┌────────

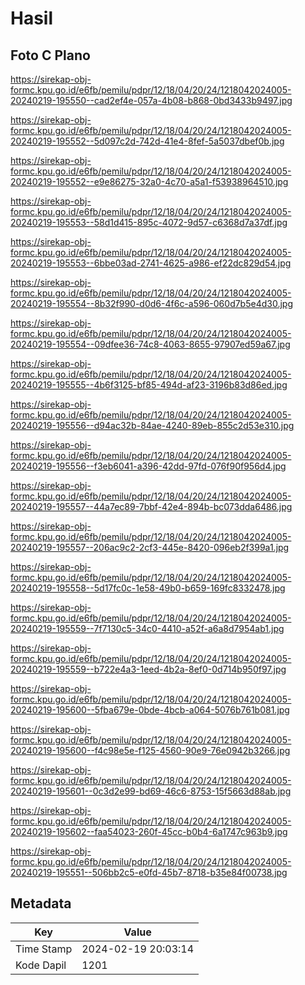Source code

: # Hasil

## Foto C Plano

https://sirekap-obj-formc.kpu.go.id/e6fb/pemilu/pdpr/12/18/04/20/24/1218042024005-20240219-195550--cad2ef4e-057a-4b08-b868-0bd3433b9497.jpg

https://sirekap-obj-formc.kpu.go.id/e6fb/pemilu/pdpr/12/18/04/20/24/1218042024005-20240219-195552--5d097c2d-742d-41e4-8fef-5a5037dbef0b.jpg

https://sirekap-obj-formc.kpu.go.id/e6fb/pemilu/pdpr/12/18/04/20/24/1218042024005-20240219-195552--e9e86275-32a0-4c70-a5a1-f53938964510.jpg

https://sirekap-obj-formc.kpu.go.id/e6fb/pemilu/pdpr/12/18/04/20/24/1218042024005-20240219-195553--58d1d415-895c-4072-9d57-c6368d7a37df.jpg

https://sirekap-obj-formc.kpu.go.id/e6fb/pemilu/pdpr/12/18/04/20/24/1218042024005-20240219-195553--6bbe03ad-2741-4625-a986-ef22dc829d54.jpg

https://sirekap-obj-formc.kpu.go.id/e6fb/pemilu/pdpr/12/18/04/20/24/1218042024005-20240219-195554--8b32f990-d0d6-4f6c-a596-060d7b5e4d30.jpg

https://sirekap-obj-formc.kpu.go.id/e6fb/pemilu/pdpr/12/18/04/20/24/1218042024005-20240219-195554--09dfee36-74c8-4063-8655-97907ed59a67.jpg

https://sirekap-obj-formc.kpu.go.id/e6fb/pemilu/pdpr/12/18/04/20/24/1218042024005-20240219-195555--4b6f3125-bf85-494d-af23-3196b83d86ed.jpg

https://sirekap-obj-formc.kpu.go.id/e6fb/pemilu/pdpr/12/18/04/20/24/1218042024005-20240219-195556--d94ac32b-84ae-4240-89eb-855c2d53e310.jpg

https://sirekap-obj-formc.kpu.go.id/e6fb/pemilu/pdpr/12/18/04/20/24/1218042024005-20240219-195556--f3eb6041-a396-42dd-97fd-076f90f956d4.jpg

https://sirekap-obj-formc.kpu.go.id/e6fb/pemilu/pdpr/12/18/04/20/24/1218042024005-20240219-195557--44a7ec89-7bbf-42e4-894b-bc073dda6486.jpg

https://sirekap-obj-formc.kpu.go.id/e6fb/pemilu/pdpr/12/18/04/20/24/1218042024005-20240219-195557--206ac9c2-2cf3-445e-8420-096eb2f399a1.jpg

https://sirekap-obj-formc.kpu.go.id/e6fb/pemilu/pdpr/12/18/04/20/24/1218042024005-20240219-195558--5d17fc0c-1e58-49b0-b659-169fc8332478.jpg

https://sirekap-obj-formc.kpu.go.id/e6fb/pemilu/pdpr/12/18/04/20/24/1218042024005-20240219-195559--7f7130c5-34c0-4410-a52f-a6a8d7954ab1.jpg

https://sirekap-obj-formc.kpu.go.id/e6fb/pemilu/pdpr/12/18/04/20/24/1218042024005-20240219-195559--b722e4a3-1eed-4b2a-8ef0-0d714b950f97.jpg

https://sirekap-obj-formc.kpu.go.id/e6fb/pemilu/pdpr/12/18/04/20/24/1218042024005-20240219-195600--5fba679e-0bde-4bcb-a064-5076b761b081.jpg

https://sirekap-obj-formc.kpu.go.id/e6fb/pemilu/pdpr/12/18/04/20/24/1218042024005-20240219-195600--f4c98e5e-f125-4560-90e9-76e0942b3266.jpg

https://sirekap-obj-formc.kpu.go.id/e6fb/pemilu/pdpr/12/18/04/20/24/1218042024005-20240219-195601--0c3d2e99-bd69-46c6-8753-15f5663d88ab.jpg

https://sirekap-obj-formc.kpu.go.id/e6fb/pemilu/pdpr/12/18/04/20/24/1218042024005-20240219-195602--faa54023-260f-45cc-b0b4-6a1747c963b9.jpg

https://sirekap-obj-formc.kpu.go.id/e6fb/pemilu/pdpr/12/18/04/20/24/1218042024005-20240219-195551--506bb2c5-e0fd-45b7-8718-b35e84f00738.jpg


## Metadata

| Key        | Value               |
| ---------- | ------------------- |
| Time Stamp | 2024-02-19 20:03:14 |
| Kode Dapil | 1201                |



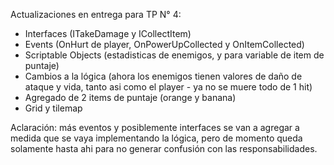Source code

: Actualizaciones en entrega para TP N° 4:
- Interfaces (ITakeDamage y ICollectItem)
- Events (OnHurt de player, OnPowerUpCollected y OnItemCollected)
- Scriptable Objects (estadisticas de enemigos, y para variable de item de puntaje)
- Cambios a la lógica (ahora los enemigos tienen valores de daño de ataque y vida, tanto asi como el player - ya no se muere todo de 1 hit)
- Agregado de 2 items de puntaje (orange y banana)
- Grid y tilemap

Aclaración: más eventos y posiblemente interfaces se van a agregar a medida que se vaya implementando la lógica, pero de momento queda solamente hasta ahi para no generar confusión con las responsabilidades.
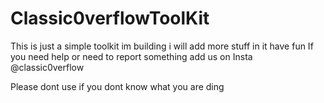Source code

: # Classic0verflowToolKit
This is just a simple toolkit im building i will add more stuff in  it have fun
If you need help or need to report something add us on Insta @classic0verflow

Please dont use if you dont know what you are ding
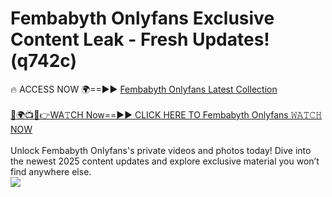 # Fembabyth Onlyfans Exclusive Content Leak - Fresh Updates! (q742c)

🔥 ACCESS NOW 🌍==►► <a href="https://tinyurl.com/kvy9nzfs" rel="nofollow">Fembabyth Onlyfans Latest Collection</a>
<br><br>
[🔴🌍📺📱👉WA𝚃CH Now==►► CLICK HERE TO Fembabyth Onlyfans 𝚆𝙰𝚃𝙲𝙷 NOW](https://tinyurl.com/kvy9nzfs)
<br><br>
Unlock Fembabyth Onlyfans's private videos and photos today! Dive into the newest 2025 content updates and explore exclusive material you won’t find anywhere else.
<br>
<a href="https://tinyurl.com/kvy9nzfs" rel="nofollow" data-target="animated-image.originalLink"><img src="https://camo.githubusercontent.com/8a4f000d20f83aca3bf7ec5f350d767afa0574a8a352519fd8cfa583a6f93a33/68747470733a2f2f692e696d6775722e636f6d2f644a486b345a712e676966" data-canonical-src="https://i.imgur.com/dJHk4Zq.gif" style="max-width: 100%; display: inline-block;" data-target="animated-image.originalImage"></a>
<br>
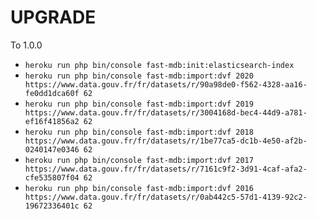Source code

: # UPGRADE

To 1.0.0

* `heroku run php bin/console fast-mdb:init:elasticsearch-index`
* `heroku run php bin/console fast-mdb:import:dvf 2020 https://www.data.gouv.fr/fr/datasets/r/90a98de0-f562-4328-aa16-fe0dd1dca60f 62`
* `heroku run php bin/console fast-mdb:import:dvf 2019 https://www.data.gouv.fr/fr/datasets/r/3004168d-bec4-44d9-a781-ef16f41856a2 62`
* `heroku run php bin/console fast-mdb:import:dvf 2018 https://www.data.gouv.fr/fr/datasets/r/1be77ca5-dc1b-4e50-af2b-0240147e0346 62`
* `heroku run php bin/console fast-mdb:import:dvf 2017 https://www.data.gouv.fr/fr/datasets/r/7161c9f2-3d91-4caf-afa2-cfe535807f04 62`
* `heroku run php bin/console fast-mdb:import:dvf 2016 https://www.data.gouv.fr/fr/datasets/r/0ab442c5-57d1-4139-92c2-19672336401c 62`
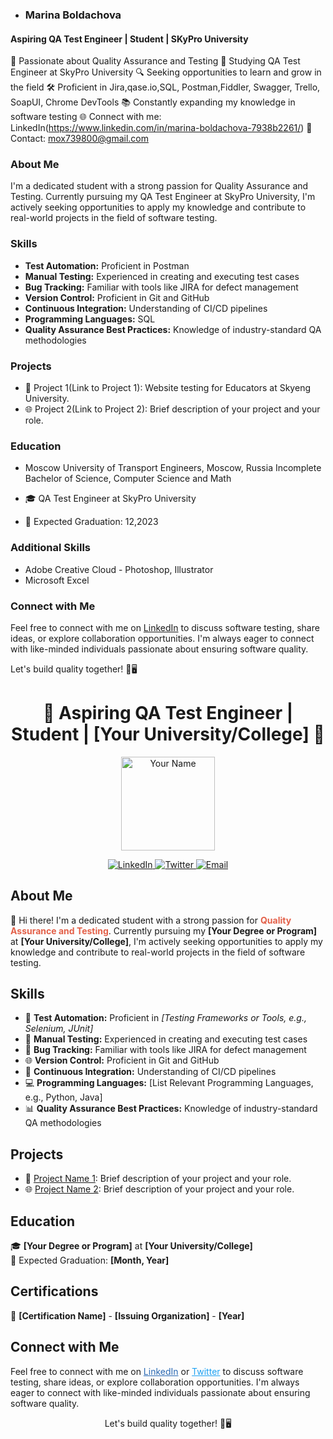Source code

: - ### Marina Boldachova
#### Aspiring QA Test Engineer | Student | SKyPro University

🌟 Passionate about Quality Assurance and Testing
📘 Studying QA Test Engineer at SkyPro University
🔍 Seeking opportunities to learn and grow in the field
🛠️ Proficient in Jira,qase.io,SQL, Postman,Fiddler, Swagger, Trello,
SoapUI, Chrome DevTools
📚 Constantly expanding my knowledge in software testing
🌐 Connect with me: LinkedIn(https://www.linkedin.com/in/marina-boldachova-7938b2261/)
📧 Contact: mox739800@gmail.com

### About Me
I'm a dedicated student with a strong passion for Quality Assurance and Testing. Currently pursuing my QA Test Engineer at SkyPro University, I'm actively seeking opportunities to apply my knowledge and contribute to real-world projects in the field of software testing.

### Skills
- **Test Automation:** Proficient in Postman
- **Manual Testing:** Experienced in creating and executing test cases
- **Bug Tracking:** Familiar with tools like JIRA for defect management
- **Version Control:** Proficient in Git and GitHub
- **Continuous Integration:** Understanding of CI/CD pipelines
- **Programming Languages:** SQL
- **Quality Assurance Best Practices:** Knowledge of industry-standard QA methodologies

### Projects
- 🚀 Project 1(Link to Project 1): Website testing for Educators at Skyeng University.
- 🌐 Project 2(Link to Project 2): Brief description of your project and your role.

### Education
- Moscow University of Transport Engineers, Moscow, Russia
Incomplete Bachelor of Science, Computer Science and Math

- 🎓 QA Test Engineer at SkyPro University
- 📅 Expected Graduation: 12,2023

### Additional Skills
- Adobe Creative Cloud - Photoshop, Illustrator
- Microsoft Excel
  

### Connect with Me
Feel free to connect with me on [LinkedIn](https://www.linkedin.com/in/marina-boldachova-7938b2261/) to discuss software testing, share ideas, or explore collaboration opportunities. I'm always eager to connect with like-minded individuals passionate about ensuring software quality.

Let's build quality together! 🧪🖥️





<h1 align="center">🚀 Aspiring QA Test Engineer | Student | [Your University/College] 🚀</h1>

<p align="center">
  <img src="https://your-profile-picture-url.com" alt="Your Name" width="150" height="150">
</p>

<p align="center">
  <a href="https://www.linkedin.com/in/your-profile" target="_blank">
    <img src="https://img.shields.io/badge/LinkedIn-Connect-blue?style=flat-square&logo=linkedin&logoColor=white&link=https://www.linkedin.com/in/your-profile" alt="LinkedIn">
  </a>
  <a href="https://twitter.com/yourhandle" target="_blank">
    <img src="https://img.shields.io/badge/Twitter-Follow-blue?style=flat-square&logo=twitter&logoColor=white&link=https://twitter.com/yourhandle" alt="Twitter">
  </a>
  <a href="mailto:youremail@email.com">
    <img src="https://img.shields.io/badge/Email-Contact-red?style=flat-square&logo=gmail&logoColor=white" alt="Email">
  </a>
</p>

<h2>About Me</h2>

<p>
  👋 Hi there! I'm a dedicated student with a strong passion for <strong style="color: #E36049;">Quality Assurance and Testing</strong>. Currently pursuing my <strong>[Your Degree or Program]</strong> at <strong>[Your University/College]</strong>, I'm actively seeking opportunities to apply my knowledge and contribute to real-world projects in the field of software testing.
</p>

<h2>Skills</h2>

<ul>
  <li>🌟 <strong>Test Automation:</strong> Proficient in <em>[Testing Frameworks or Tools, e.g., Selenium, JUnit]</em></li>
  <li>🧐 <strong>Manual Testing:</strong> Experienced in creating and executing test cases</li>
  <li>🐞 <strong>Bug Tracking:</strong> Familiar with tools like JIRA for defect management</li>
  <li>🌐 <strong>Version Control:</strong> Proficient in Git and GitHub</li>
  <li>🚀 <strong>Continuous Integration:</strong> Understanding of CI/CD pipelines</li>
  <li>💻 <strong>Programming Languages:</strong> [List Relevant Programming Languages, e.g., Python, Java]</li>
  <li>📊 <strong>Quality Assurance Best Practices:</strong> Knowledge of industry-standard QA methodologies</li>
</ul>

<h2>Projects</h2>

<ul>
  <li>🚀 <a href="Link to Project 1">Project Name 1</a>: Brief description of your project and your role.</li>
  <li>🌐 <a href="Link to Project 2">Project Name 2</a>: Brief description of your project and your role.</li>
</ul>

<h2>Education</h2>

<p>
  🎓 <strong>[Your Degree or Program]</strong> at <strong>[Your University/College]</strong><br>
  📅 Expected Graduation: <strong>[Month, Year]</strong>
</p>

<h2>Certifications</h2>

<p>
  📜 <strong>[Certification Name]</strong> - <strong>[Issuing Organization]</strong> - <strong>[Year]</strong>
</p>

<h2>Connect with Me</h2>

<p>
  Feel free to connect with me on <a href="https://www.linkedin.com/in/your-profile" style="color: #2867B2;" target="_blank">LinkedIn</a> or <a href="https://twitter.com/yourhandle" style="color: #1DA1F2;" target="_blank">Twitter</a> to discuss software testing, share ideas, or explore collaboration opportunities. I'm always eager to connect with like-minded individuals passionate about ensuring software quality.
</p>

<p align="center">Let's build quality together! 🧪🖥️</p>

└────────

__What you have to do__. Reproduce the lines of the entries above from the one with "- **Version Control:**" to the one with "### Projects", both included, exactly and without any other line.

__Expected output__.
- **Version Control:** Proficient in Git and GitHub
- **Continuous Integration:** Understanding of CI/CD pipelines
- **Programming Languages:** SQL
- **Quality Assurance Best Practices:** Knowledge of industry-standard QA methodologies

### Projects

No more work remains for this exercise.